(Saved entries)

------

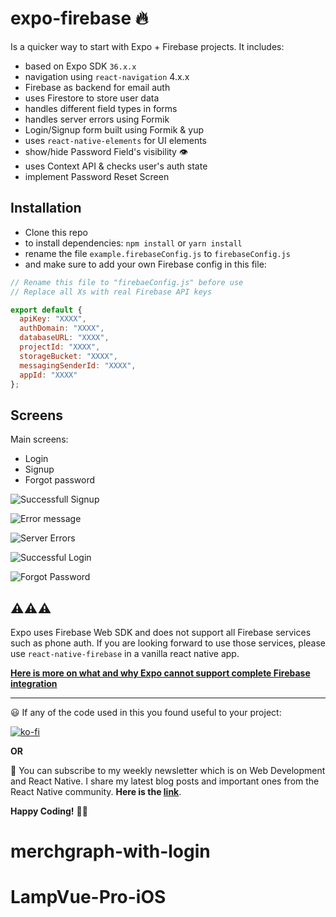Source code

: # expo-firebase 🔥

Is a quicker way to start with Expo + Firebase projects. It includes:

- based on Expo SDK `36.x.x`
- navigation using `react-navigation` 4.x.x
- Firebase as backend for email auth
- uses Firestore to store user data
- handles different field types in forms
- handles server errors using Formik
- Login/Signup form built using Formik & yup
- uses `react-native-elements` for UI elements
- show/hide Password Field's visibility 👁
- uses Context API & checks user's auth state
- implement Password Reset Screen

## Installation

- Clone this repo
- to install dependencies: `npm install` or `yarn install`
- rename the file `example.firebaseConfig.js` to `firebaseConfig.js`
- and make sure to add your own Firebase config in this file:

```js
// Rename this file to "firebaeConfig.js" before use
// Replace all Xs with real Firebase API keys

export default {
  apiKey: "XXXX",
  authDomain: "XXXX",
  databaseURL: "XXXX",
  projectId: "XXXX",
  storageBucket: "XXXX",
  messagingSenderId: "XXXX",
  appId: "XXXX"
};
```

## Screens

Main screens:

- Login
- Signup
- Forgot password

![Successfull Signup](https://i.imgur.com/r40CEuW.gif)

![Error message](https://i.imgur.com/XXK3D7N.gif)

![Server Errors](https://i.imgur.com/DrqOjct.gif)

![Successful Login](https://i.imgur.com/toxtKit.gif)

![Forgot Password](https://i.imgur.com/fZ91yar.png)

## ⚠️⚠️⚠️

Expo uses Firebase Web SDK and does not support all Firebase services such as phone auth. If you are looking forward to use those services, please use `react-native-firebase` in a vanilla react native app.

[**Here is more on what and why Expo cannot support complete Firebase integration**](https://expo.canny.io/feature-requests/p/full-native-firebase-integration)

---

😃 If any of the code used in this you found useful to your project:

[![ko-fi](https://www.ko-fi.com/img/githubbutton_sm.svg)](https://ko-fi.com/A611K61)

**OR**

💌 You can subscribe to my weekly newsletter which is on Web Development and React Native. I share my latest blog posts and important ones from the React Native community. **Here is the [link](https://tinyletter.com/amanhimself)**.

**Happy Coding!** 🎉🎉
# merchgraph-with-login
# LampVue-Pro-iOS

------

**Work to complete:**
Copy every line exactly, from the opening line of the entries down to the line holding "- to install", and keep the pictures out.

**Response:**
Source code

: # expo-firebase 🔥

Is a quicker way to start with Expo + Firebase projects. It includes:

- based on Expo SDK `36.x.x`
- navigation using `react-navigation` 4.x.x
- Firebase as backend for email auth
- uses Firestore to store user data
- handles different field types in forms
- handles server errors using Formik
- Login/Signup form built using Formik & yup
- uses `react-native-elements` for UI elements
- show/hide Password Field's visibility 👁
- uses Context API & checks user's auth state
- implement Password Reset Screen

## Installation

- Clone this repo
- to install dependencies: `npm install` or `yarn install`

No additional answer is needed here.